As três antologias indicadas por Walter Serpa no artigo “Moreira da Costa F. C.” são: Onze em campo (1986), Onze em campo e um banco de primeira (1998) e, respectivamente, 22 contistas em campo (2006). Em seu estudo, Walter Serpa chega à seguinte conclusão, que nos permite entender que, mesmo nas últimas décadas, ainda há resistência por parte de editoras, quando o assunto é futebol:

No trajeto dessa pesquisa descobri que a produção dessa “trilogia por acaso” foi, para Moreira da Costa, não somente um trabalho, mas também uma vitória pessoal de um projeto que demorou 29 anos para ser concluído. Com a ideia de produzir uma antologia com vinte e dois contistas e realizar uma partida de “futebol literário”, o escritor encontrou grande resistência por parte do mercado editorial, que não manifestava interesse em investir num nicho tão restrito como era o da literatura esportiva nos anos 70. Coube à centenária editora carioca Francisco Alves a tarefa de publicar o projeto, mas com uma condição: por razões financeiras, o número de contos deveria ser reduzido pela metade. (SERPA, 2021)

Não podemos deixar de mencionar, também, mesmo que brevemente, obras específicas, por exemplo, motivadas pela paixão de um clube, como é o caso de Contos da colina: 11 ídolos do Vasco e sua imensa torcida bem feliz (2012), que reúne contos dos ilustres vascaínos Luis Maffei, Mauricio Murad e Nei Lopes. Também encontramos aqueles que publicaram contos de futebol em obras não dedicadas exclusivamente ao tema, como é o caso de Páginas sem glória: dois contos e uma novela (2012), de Sérgio Sant’Anna, que inclui o conto “Páginas sem glória”, o magistral livro Inútil canto e inútil pranto pelos anjos caídos (1977), de Plínio Marcos, que inclui, entre outros contos, “Inútil canto e inútil pranto pelos anos caídos nas voltas da bola e da boleta”,  uma trilogia que reúne os contos “A peneira”, “O suborno” e “O fim”, ou na obra Raşif: mar que arrebenta (2008), de Marcelino Freire, que inclui o conto “Amigo do Rei”, e também a obra Vidas inquietas (1943), de Paulo Coelho Netto, na qual foi publicado o conto “O torcedor”.

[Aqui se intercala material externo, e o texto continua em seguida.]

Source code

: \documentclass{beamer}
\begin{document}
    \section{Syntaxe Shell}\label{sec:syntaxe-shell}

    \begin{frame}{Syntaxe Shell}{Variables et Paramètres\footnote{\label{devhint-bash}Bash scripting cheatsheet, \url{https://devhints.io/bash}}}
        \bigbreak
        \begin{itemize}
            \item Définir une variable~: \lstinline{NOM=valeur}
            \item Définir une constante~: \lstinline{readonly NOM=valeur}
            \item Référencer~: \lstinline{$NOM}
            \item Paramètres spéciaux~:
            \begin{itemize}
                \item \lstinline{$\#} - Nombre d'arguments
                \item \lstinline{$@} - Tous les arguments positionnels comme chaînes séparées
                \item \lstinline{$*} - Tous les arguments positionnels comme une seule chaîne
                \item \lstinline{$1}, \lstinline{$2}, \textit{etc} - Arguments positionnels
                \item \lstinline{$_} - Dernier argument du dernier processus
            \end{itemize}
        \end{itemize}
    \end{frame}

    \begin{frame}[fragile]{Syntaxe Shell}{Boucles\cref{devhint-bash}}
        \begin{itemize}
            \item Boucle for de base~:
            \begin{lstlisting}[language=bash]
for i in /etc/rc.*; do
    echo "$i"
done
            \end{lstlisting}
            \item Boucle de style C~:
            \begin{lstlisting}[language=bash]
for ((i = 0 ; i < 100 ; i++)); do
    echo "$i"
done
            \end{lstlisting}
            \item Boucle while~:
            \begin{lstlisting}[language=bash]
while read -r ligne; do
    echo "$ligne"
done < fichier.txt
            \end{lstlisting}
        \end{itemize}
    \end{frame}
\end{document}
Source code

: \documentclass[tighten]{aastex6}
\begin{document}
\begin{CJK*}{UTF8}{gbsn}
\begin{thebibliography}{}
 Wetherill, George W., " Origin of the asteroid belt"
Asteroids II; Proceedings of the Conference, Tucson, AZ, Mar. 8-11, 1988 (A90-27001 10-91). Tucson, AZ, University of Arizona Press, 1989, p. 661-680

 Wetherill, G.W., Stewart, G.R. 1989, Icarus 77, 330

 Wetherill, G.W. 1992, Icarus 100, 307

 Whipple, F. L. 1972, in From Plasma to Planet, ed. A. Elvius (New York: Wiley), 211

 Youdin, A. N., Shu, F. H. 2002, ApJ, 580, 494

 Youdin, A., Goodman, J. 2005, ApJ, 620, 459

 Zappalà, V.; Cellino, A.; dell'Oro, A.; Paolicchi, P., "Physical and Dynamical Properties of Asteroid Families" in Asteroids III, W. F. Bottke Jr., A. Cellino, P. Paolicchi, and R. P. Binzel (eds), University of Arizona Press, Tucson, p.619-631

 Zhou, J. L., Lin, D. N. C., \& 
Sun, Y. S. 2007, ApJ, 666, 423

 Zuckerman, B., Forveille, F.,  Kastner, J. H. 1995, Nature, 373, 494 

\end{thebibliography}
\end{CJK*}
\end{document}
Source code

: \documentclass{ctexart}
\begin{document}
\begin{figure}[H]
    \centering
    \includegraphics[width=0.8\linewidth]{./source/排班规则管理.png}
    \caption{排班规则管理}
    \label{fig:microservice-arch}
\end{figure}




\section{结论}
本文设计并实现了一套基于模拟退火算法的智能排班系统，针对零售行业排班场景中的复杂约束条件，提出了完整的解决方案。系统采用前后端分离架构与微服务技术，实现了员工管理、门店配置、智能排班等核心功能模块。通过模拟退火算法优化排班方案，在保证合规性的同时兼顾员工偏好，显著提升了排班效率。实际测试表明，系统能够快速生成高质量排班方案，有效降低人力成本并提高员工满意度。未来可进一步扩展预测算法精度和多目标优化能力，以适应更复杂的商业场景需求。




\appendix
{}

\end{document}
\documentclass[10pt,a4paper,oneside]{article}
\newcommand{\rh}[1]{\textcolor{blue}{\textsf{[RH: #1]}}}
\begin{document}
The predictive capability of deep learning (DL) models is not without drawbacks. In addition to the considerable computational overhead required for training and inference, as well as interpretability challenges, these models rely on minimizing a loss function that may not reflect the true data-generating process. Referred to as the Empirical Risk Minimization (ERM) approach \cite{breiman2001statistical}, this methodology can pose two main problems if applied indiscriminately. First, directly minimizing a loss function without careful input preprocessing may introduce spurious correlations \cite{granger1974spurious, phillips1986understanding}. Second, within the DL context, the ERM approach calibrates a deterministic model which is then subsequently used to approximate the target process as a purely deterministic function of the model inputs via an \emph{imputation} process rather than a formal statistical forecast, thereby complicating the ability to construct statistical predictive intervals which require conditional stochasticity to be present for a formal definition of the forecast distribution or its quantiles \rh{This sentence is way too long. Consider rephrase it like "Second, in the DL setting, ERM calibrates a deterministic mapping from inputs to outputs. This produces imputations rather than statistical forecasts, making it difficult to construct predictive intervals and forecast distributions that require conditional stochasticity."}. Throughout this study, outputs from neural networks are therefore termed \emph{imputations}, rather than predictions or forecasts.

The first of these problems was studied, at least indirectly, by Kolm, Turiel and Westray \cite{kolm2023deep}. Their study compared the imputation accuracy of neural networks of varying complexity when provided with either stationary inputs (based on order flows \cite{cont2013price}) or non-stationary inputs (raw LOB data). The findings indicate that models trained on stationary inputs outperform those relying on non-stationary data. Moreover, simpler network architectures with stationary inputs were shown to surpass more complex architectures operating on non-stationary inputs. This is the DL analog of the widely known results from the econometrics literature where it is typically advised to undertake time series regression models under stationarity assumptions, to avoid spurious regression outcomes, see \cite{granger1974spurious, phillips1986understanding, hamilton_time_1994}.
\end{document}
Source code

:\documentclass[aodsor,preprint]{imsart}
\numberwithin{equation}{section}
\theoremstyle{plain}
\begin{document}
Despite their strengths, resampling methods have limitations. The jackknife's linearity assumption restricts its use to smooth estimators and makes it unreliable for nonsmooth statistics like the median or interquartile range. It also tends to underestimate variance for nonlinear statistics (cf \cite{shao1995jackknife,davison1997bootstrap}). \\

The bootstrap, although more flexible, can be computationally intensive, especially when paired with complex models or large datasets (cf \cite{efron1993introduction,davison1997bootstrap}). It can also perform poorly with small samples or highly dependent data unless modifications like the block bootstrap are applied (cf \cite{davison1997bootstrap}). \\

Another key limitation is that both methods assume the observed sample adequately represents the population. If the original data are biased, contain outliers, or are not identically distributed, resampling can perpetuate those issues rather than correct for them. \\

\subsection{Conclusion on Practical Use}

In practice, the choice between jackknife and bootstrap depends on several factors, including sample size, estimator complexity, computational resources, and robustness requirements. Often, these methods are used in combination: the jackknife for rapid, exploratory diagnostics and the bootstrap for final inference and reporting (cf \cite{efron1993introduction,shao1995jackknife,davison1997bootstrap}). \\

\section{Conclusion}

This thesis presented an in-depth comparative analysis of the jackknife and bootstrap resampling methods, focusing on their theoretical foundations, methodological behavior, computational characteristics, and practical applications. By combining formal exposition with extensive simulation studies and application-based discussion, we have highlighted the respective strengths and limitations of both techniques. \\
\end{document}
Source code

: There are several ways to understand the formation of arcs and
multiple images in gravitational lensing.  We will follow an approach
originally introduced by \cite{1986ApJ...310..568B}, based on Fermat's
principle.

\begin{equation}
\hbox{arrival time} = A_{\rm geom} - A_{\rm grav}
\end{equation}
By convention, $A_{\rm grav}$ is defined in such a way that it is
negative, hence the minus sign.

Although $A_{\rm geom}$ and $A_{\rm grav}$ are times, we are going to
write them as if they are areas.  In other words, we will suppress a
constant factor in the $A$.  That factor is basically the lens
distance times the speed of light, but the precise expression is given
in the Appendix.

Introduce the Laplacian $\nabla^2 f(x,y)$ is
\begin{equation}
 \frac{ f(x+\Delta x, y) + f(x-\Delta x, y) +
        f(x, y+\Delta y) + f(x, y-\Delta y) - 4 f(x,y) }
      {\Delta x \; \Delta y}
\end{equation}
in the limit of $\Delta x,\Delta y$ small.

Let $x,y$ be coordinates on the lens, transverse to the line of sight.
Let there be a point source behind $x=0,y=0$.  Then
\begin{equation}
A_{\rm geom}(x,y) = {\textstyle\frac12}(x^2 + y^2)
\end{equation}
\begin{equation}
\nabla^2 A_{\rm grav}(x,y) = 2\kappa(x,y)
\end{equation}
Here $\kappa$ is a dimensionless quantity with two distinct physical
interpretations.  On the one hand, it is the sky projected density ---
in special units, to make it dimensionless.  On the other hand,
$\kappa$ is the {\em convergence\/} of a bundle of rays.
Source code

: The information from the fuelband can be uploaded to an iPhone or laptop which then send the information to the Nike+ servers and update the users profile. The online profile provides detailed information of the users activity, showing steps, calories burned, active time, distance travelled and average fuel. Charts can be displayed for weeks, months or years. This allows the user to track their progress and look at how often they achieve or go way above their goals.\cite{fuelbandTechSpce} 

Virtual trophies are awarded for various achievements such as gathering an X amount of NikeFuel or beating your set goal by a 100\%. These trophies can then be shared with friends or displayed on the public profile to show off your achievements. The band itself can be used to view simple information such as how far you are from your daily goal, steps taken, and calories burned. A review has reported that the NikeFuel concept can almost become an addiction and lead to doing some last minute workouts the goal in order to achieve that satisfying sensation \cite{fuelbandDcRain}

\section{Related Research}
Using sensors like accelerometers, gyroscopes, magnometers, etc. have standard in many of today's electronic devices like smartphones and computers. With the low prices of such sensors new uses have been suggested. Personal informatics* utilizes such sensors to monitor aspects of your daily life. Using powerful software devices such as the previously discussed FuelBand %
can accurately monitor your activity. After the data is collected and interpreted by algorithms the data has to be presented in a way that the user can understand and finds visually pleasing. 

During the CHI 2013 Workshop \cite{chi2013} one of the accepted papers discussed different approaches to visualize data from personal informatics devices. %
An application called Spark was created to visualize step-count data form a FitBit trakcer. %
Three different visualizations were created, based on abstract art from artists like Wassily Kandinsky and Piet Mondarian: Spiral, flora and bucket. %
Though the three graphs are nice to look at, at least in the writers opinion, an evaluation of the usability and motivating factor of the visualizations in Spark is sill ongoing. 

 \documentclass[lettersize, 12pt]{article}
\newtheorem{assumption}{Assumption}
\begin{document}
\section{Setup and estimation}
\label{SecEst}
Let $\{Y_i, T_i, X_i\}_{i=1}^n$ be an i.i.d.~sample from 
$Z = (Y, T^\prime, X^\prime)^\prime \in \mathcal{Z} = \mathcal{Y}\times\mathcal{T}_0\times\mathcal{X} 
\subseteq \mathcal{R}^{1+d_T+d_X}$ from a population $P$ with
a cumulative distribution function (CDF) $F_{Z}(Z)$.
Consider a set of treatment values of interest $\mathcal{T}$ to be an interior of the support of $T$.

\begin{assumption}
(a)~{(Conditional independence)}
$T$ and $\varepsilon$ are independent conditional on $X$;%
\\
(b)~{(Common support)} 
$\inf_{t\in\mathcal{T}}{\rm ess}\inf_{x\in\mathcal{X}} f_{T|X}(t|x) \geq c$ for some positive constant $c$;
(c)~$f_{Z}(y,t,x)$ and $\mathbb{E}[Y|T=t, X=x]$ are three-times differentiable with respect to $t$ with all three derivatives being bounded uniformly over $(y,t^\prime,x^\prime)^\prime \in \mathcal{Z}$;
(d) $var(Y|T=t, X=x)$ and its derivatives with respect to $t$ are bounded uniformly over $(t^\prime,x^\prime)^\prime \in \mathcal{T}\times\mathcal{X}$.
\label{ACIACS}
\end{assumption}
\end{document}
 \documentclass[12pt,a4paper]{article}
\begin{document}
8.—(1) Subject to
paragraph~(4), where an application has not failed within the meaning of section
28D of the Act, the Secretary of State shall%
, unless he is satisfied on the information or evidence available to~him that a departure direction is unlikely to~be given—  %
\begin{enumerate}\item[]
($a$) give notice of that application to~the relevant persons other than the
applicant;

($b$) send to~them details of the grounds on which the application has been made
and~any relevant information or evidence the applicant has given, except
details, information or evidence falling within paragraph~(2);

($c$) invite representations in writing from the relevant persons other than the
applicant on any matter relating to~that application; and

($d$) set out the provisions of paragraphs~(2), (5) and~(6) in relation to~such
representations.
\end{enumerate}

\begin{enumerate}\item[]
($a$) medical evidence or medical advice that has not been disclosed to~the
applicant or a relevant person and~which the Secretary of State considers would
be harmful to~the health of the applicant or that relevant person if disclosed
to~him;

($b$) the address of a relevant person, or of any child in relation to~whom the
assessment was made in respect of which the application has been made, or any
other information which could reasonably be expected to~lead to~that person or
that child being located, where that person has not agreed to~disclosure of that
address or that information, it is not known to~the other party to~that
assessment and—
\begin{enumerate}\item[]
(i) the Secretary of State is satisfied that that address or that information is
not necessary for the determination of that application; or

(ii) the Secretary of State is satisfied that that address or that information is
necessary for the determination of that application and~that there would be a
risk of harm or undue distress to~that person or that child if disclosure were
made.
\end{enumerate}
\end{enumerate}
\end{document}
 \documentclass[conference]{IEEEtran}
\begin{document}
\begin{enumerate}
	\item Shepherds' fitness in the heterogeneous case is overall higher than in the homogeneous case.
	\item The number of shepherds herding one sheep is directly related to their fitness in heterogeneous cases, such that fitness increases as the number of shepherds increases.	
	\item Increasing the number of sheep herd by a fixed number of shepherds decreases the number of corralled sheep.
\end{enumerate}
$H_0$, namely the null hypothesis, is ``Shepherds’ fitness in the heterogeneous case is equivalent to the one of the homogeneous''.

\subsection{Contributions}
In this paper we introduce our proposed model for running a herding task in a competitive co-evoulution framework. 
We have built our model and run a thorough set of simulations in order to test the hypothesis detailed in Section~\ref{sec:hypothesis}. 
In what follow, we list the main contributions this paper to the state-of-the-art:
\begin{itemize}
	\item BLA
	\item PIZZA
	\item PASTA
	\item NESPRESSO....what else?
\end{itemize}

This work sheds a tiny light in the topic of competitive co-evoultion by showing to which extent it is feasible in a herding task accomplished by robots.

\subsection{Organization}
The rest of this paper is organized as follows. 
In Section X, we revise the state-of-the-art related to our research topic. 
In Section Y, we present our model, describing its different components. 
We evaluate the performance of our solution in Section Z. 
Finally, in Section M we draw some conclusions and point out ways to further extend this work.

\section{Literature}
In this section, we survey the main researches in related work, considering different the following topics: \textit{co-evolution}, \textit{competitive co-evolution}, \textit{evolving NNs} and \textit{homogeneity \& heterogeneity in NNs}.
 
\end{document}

Sem dúvida, uma excelente fonte para quem deseja pesquisar sobre publicações que se relacionam com o tema do futebol é a obra Bibliofut: a literatura do futebol brasileiro (2019), de Domingos Antonio D’Angelo e Ademir Takara, uma verdadeira “mina de ouro”, “um mapa do tesouro” (STYCER, 2019, p. 10), como bem define o jornalista e escritor Mauricio Stycer, prefaciador do livro. Especificamente sobre contos, recomenda-se a seção “Letras”, da 2ª parte do livro, intitulada “Bibliografia Brasileira de Futebol”.

Para esta primeira parte da série “Contos de Futebol no Brasil”, selecionamos cinco contos que serão apresentados, brevemente, a seguir: “Amistoso” (1958), de Rachel de Queiroz, “Mindinho” (1958), de José Cruz Medeiros, “Iniciada a peleja” (1964), de Fernando Sabino, “O suborno” (1977), de Plínio Marcos, e “Escapando com a bola” (1979), de Luiz Vilela.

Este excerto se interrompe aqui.